Saved entries
● ● ● ● ● ● ●

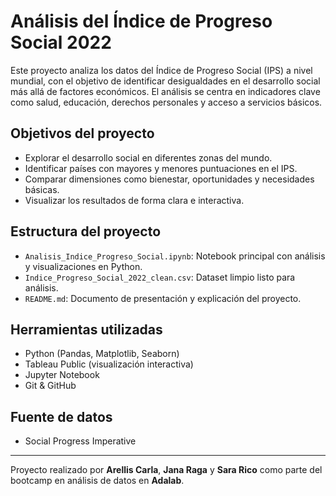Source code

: 
# Análisis del Índice de Progreso Social 2022

Este proyecto analiza los datos del Índice de Progreso Social (IPS) a nivel mundial, con el objetivo de identificar desigualdades en el desarrollo social más allá de factores económicos. El análisis se centra en indicadores clave como salud, educación, derechos personales y acceso a servicios básicos.

## Objetivos del proyecto

- Explorar el desarrollo social en diferentes zonas del mundo.  
- Identificar países con mayores y menores puntuaciones en el IPS.  
- Comparar dimensiones como bienestar, oportunidades y necesidades básicas.  
- Visualizar los resultados de forma clara e interactiva.

## Estructura del proyecto

- `Analisis_Indice_Progreso_Social.ipynb`: Notebook principal con análisis y visualizaciones en Python.  
- `Indice_Progreso_Social_2022_clean.csv`: Dataset limpio listo para análisis.  
- `README.md`: Documento de presentación y explicación del proyecto.

## Herramientas utilizadas

- Python (Pandas, Matplotlib, Seaborn)  
- Tableau Public (visualización interactiva)  
- Jupyter Notebook  
- Git & GitHub

## Fuente de datos

- Social Progress Imperative

---

Proyecto realizado por **Arellis Carla**, **Jana Raga** y **Sara Rico** como parte del bootcamp en análisis de datos en **Adalab**.
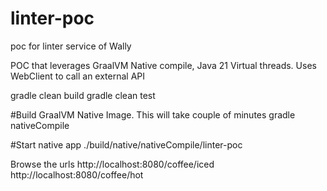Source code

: # linter-poc
poc for linter service of Wally 

POC that leverages GraalVM Native compile, Java 21 Virtual threads. Uses WebClient to call an external API

gradle clean build
gradle clean test


#Build GraalVM Native Image. This will take couple of minutes
gradle nativeCompile

#Start native app
./build/native/nativeCompile/linter-poc

Browse the urls
http://localhost:8080/coffee/iced
http://localhost:8080/coffee/hot
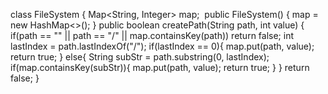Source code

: class FileSystem {
Map<String, Integer> map;
​
public FileSystem() {
map = new HashMap<>();
}
public boolean createPath(String path, int value) {
if(path == "" || path == "/" || map.containsKey(path))
return false;
int lastIndex = path.lastIndexOf("/");
if(lastIndex == 0){
map.put(path, value);
return true;
} else{
String subStr = path.substring(0, lastIndex);
if(map.containsKey(subStr)){
map.put(path, value);
return true;
}
}
return false;
}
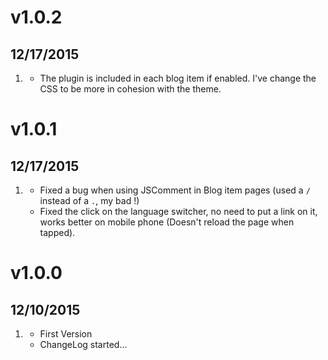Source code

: # v1.0.2
## 12/17/2015
1. [](#bugfix)
    * The plugin is included in each blog item if enabled. I've change the CSS to be more in cohesion with the theme.

# v1.0.1
## 12/17/2015
1. [](#bugfix)
    * Fixed a bug when using JSComment in Blog item pages (used a `/` instead of a `.`, my bad !)
    * Fixed the click on the language switcher, no need to put a link on it, works better on mobile phone (Doesn't reload the page when tapped).

# v1.0.0
## 12/10/2015

1. [](#new)
    * First Version
    * ChangeLog started...
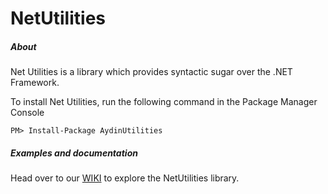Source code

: NetUtilities
============

##### About
Net Utilities is a library which provides syntactic sugar over the .NET Framework.

To install Net Utilities, run the following command in the Package Manager Console

    PM> Install-Package AydinUtilities


##### Examples and documentation
Head over to our [WIKI](https://github.com/AydinAdn/NetUtilities/wiki/Home-wiki) to explore the NetUtilities library.

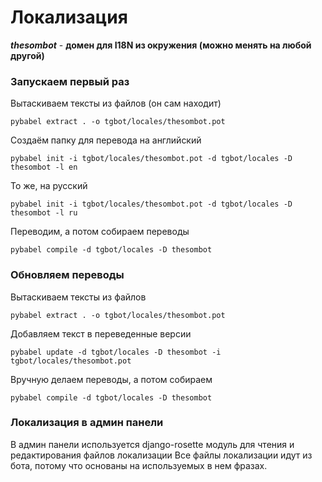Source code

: # Локализация
***thesombot*** - **домен для I18N из окружения (можно менять на любой другой)**
### Запускаем первый раз
Вытаскиваем тексты из файлов (он сам находит)

`pybabel extract . -o tgbot/locales/thesombot.pot`

Создаём папку для перевода на английский

`pybabel init -i tgbot/locales/thesombot.pot -d tgbot/locales -D thesombot -l en`

То же, на русский

`pybabel init -i tgbot/locales/thesombot.pot -d tgbot/locales -D thesombot -l ru`

Переводим, а потом собираем переводы

`pybabel compile -d tgbot/locales -D thesombot`

### Обновляем переводы
Вытаскиваем тексты из файлов

`pybabel extract . -o tgbot/locales/thesombot.pot`

Добавляем текст в переведенные версии

`pybabel update -d tgbot/locales -D thesombot -i tgbot/locales/thesombot.pot`

Вручную делаем переводы, а потом собираем

`pybabel compile -d tgbot/locales -D thesombot`

### Локализация в админ панели
 В админ панели используется django-rosette модуль для чтения и редактирования файлов локализации
 Все файлы локализации идут из бота, потому что основаны на используемых в нем фразах.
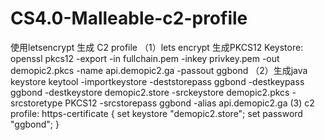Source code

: # CS4.0-Malleable-c2-profile
使用letsencrypt 生成 C2 profile
（1）lets encrypt 生成PKCS12 Keystore:
openssl pkcs12 -export -in fullchain.pem -inkey privkey.pem -out demopic2.pkcs -name api.demopic2.ga -passout ggbond
（2）生成java keystore
keytool -importkeystore -deststorepass ggbond  -destkeypass ggbond -destkeystore demopic2.store -srckeystore demopic2.pkcs -srcstoretype PKCS12 -srcstorepass ggbond -alias api.demopic2.ga
(3) c2 profile:
 https-certificate {
    set keystore "demopic2.store";
    set password "ggbond";
}
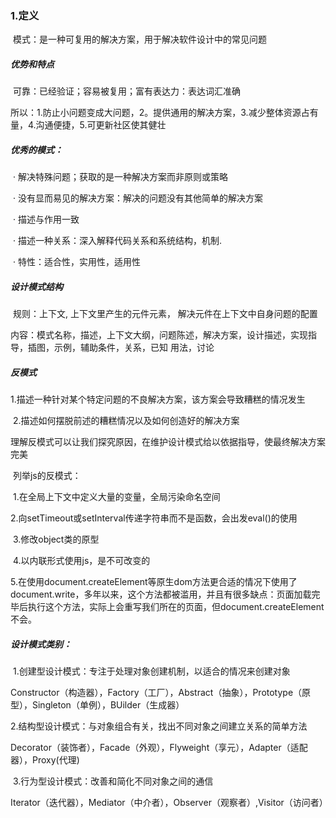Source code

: ### 1.定义

​	模式：是一种可复用的解决方案，用于解决软件设计中的常见问题

##### 优势和特点

​	可靠：已经验证；容易被复用；富有表达力：表达词汇准确

​	所以：1.防止小问题变成大问题，2。提供通用的解决方案，3.减少整体资源占有量，4.沟通便捷，5.可更新社区使其健壮

##### 优秀的模式：

​	· 解决特殊问题；获取的是一种解决方案而非原则或策略

​	· 没有显而易见的解决方案：解决的问题没有其他简单的解决方案

​	· 描述与作用一致

​	· 描述一种关系：深入解释代码关系和系统结构，机制.

​	· 特性：适合性，实用性，适用性

##### 设计模式结构

​	规则：上下文, 上下文里产生的元件元素， 解决元件在上下文中自身问题的配置

​	内容：模式名称，描述，上下文大纲，问题陈述，解决方案，设计描述，实现指导，插图，示例，辅助条件，关系，已知	用法，讨论

##### 反模式

​	1.描述一种针对某个特定问题的不良解决方案，该方案会导致糟糕的情况发生

​	2.描述如何摆脱前述的糟糕情况以及如何创造好的解决方案

​	理解反模式可以让我们探究原因，在维护设计模式给以依据指导，使最终解决方案完美	

​	列举js的反模式：

​		1.在全局上下文中定义大量的变量，全局污染命名空间

​		2.向setTimeout或setInterval传递字符串而不是函数，会出发eval()的使用

​		3.修改object类的原型

​		4.以内联形式使用js，是不可改变的

​		5.在使用document.createElement等原生dom方法更合适的情况下使用了document.write，多年以来，这个方法都被滥用，并且有很多缺点：页面加载完毕后执行这个方法，实际上会重写我们所在的页面，但document.createElement不会。

##### 设计模式类别：

​	1.创建型设计模式：专注于处理对象创建机制，以适合的情况来创建对象

Constructor（构造器），Factory（工厂），Abstract（抽象），Prototype（原型），Singleton（单例），BUilder（生成器）

​	2.结构型设计模式：与对象组合有关，找出不同对象之间建立关系的简单方法

Decorator（装饰者），Facade（外观），Flyweight（享元），Adapter（适配器），Proxy(代理)

​	3.行为型设计模式：改善和简化不同对象之间的通信

Iterator（迭代器），Mediator（中介者），Observer（观察者）,Visitor（访问者）

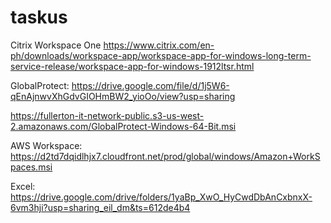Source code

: # taskus

Citrix Workspace One
https://www.citrix.com/en-ph/downloads/workspace-app/workspace-app-for-windows-long-term-service-release/workspace-app-for-windows-1912ltsr.html

GlobalProtect:
https://drive.google.com/file/d/1j5W6-qEnAjnwvXhGdvGIOHmBW2_yioOo/view?usp=sharing

https://fullerton-it-network-public.s3-us-west-2.amazonaws.com/GlobalProtect-Windows-64-Bit.msi


AWS Workspace: https://d2td7dqidlhjx7.cloudfront.net/prod/global/windows/Amazon+WorkSpaces.msi

Excel: https://drive.google.com/drive/folders/1yaBp_XwO_HyCwdDbAnCxbnxX-6vm3hji?usp=sharing_eil_dm&ts=612de4b4
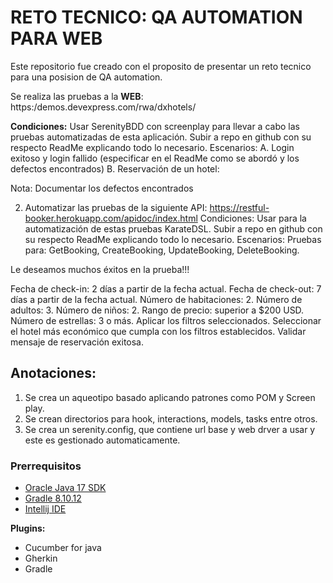 # RETO TECNICO: QA AUTOMATION PARA WEB

Este repositorio fue creado con el proposito de presentar un reto tecnico para
una posision de QA automation.

Se realiza las pruebas a la **WEB**: https:/demos.devexpress.com/rwa/dxhotels/

**Condiciones:** Usar SerenityBDD con screenplay para llevar a cabo las pruebas automatizadas de esta
aplicación. Subir a repo en github con su respecto ReadMe explicando todo lo necesario.
Escenarios:
A. Login exitoso y login fallido (especificar en el ReadMe como se abordó y los defectos encontrados)
B. Reservación de un hotel:

Nota: Documentar los defectos encontrados

2. Automatizar las pruebas de la siguiente API: https://restful-booker.herokuapp.com/apidoc/index.html
Condiciones: Usar para la automatización de estas pruebas KarateDSL. Subir a repo en github con su
respecto ReadMe explicando todo lo necesario.
Escenarios: Pruebas para: GetBooking, CreateBooking, UpdateBooking, DeleteBooking.

Le deseamos muchos éxitos en la prueba!!!

Fecha de check-in: 2 días a partir de la fecha actual.
Fecha de check-out: 7 días a partir de la fecha actual.
Número de habitaciones: 2.
Número de adultos: 3.
Número de niños: 2.
Rango de precio: superior a $200 USD.
Número de estrellas: 3 o más.
Aplicar los filtros seleccionados.
Seleccionar el hotel más económico que cumpla con los filtros establecidos.
Validar mensaje de reservación exitosa.

## Anotaciones:
1. Se crea un aqueotipo basado aplicando patrones como POM y Screen play.
2. Se crean directorios para hook, interactions, models, tasks entre otros.
3. Se crea un serenity.config, que contiene url base y web drver a usar y este es gestionado automaticamente.

### Prerrequisitos

* [Oracle Java 17 SDK](https://java.oracle.com)
* [Gradle 8.10.12](https://gradle.org/)
* [Intellij IDE](http://www.jetbrains.com)

**Plugins:**
* Cucumber for java
* Gherkin
* Gradle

● ● ● ● ● ● ●

### What you should do
Output exactly, and only, the lines of the entries above from the one with "http://localhost:8080/coffee/iced" up to and including the one with "##### Examples and documentation"; pictures are to be left out.

### Result of the task
http://localhost:8080/coffee/iced
http://localhost:8080/coffee/hot
Source code

: class FileSystem {
Map<String, Integer> map;
​
public FileSystem() {
map = new HashMap<>();
}
public boolean createPath(String path, int value) {
if(path == "" || path == "/" || map.containsKey(path))
return false;
int lastIndex = path.lastIndexOf("/");
if(lastIndex == 0){
map.put(path, value);
return true;
} else{
String subStr = path.substring(0, lastIndex);
if(map.containsKey(subStr)){
map.put(path, value);
return true;
}
}
return false;
}
Source code

: # v1.0.2
## 12/17/2015
1. [](#bugfix)
    * The plugin is included in each blog item if enabled. I've change the CSS to be more in cohesion with the theme.

# v1.0.1
## 12/17/2015
1. [](#bugfix)
    * Fixed a bug when using JSComment in Blog item pages (used a `/` instead of a `.`, my bad !)
    * Fixed the click on the language switcher, no need to put a link on it, works better on mobile phone (Doesn't reload the page when tapped).

# v1.0.0
## 12/10/2015

1. [](#new)
    * First Version
    * ChangeLog started...
Source code

: NetUtilities
============

##### About
Net Utilities is a library which provides syntactic sugar over the .NET Framework.

To install Net Utilities, run the following command in the Package Manager Console

    PM> Install-Package AydinUtilities


##### Examples and documentation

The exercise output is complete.